Data excerpts
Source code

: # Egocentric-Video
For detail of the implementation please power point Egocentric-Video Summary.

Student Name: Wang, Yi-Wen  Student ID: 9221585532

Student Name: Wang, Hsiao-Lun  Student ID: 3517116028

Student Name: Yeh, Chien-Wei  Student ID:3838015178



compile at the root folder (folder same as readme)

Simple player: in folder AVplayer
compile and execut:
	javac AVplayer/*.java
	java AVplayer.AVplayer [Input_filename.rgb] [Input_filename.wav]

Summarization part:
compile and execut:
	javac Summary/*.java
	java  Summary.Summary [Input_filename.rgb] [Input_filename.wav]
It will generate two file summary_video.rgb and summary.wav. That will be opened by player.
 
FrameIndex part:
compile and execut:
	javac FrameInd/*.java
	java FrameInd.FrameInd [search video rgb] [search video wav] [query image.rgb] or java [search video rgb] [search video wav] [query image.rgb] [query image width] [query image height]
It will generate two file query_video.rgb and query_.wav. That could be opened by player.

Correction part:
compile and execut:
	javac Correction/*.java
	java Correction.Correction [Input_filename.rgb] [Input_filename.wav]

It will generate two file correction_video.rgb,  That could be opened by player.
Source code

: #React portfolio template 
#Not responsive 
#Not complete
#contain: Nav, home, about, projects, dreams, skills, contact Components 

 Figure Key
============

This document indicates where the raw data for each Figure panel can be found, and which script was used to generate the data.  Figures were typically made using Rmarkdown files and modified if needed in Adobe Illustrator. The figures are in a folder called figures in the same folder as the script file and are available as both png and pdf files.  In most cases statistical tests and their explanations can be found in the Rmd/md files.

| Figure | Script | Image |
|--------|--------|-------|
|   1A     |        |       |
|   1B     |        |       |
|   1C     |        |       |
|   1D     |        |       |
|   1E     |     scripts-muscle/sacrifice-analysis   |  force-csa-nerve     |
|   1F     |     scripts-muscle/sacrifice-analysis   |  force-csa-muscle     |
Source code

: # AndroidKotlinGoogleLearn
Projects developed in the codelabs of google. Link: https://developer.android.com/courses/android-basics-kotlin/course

▸ TASK DETAILS
The number alone, please: how many lines in the data contain the string "java"?

▸ EXERCISE OUTPUT
8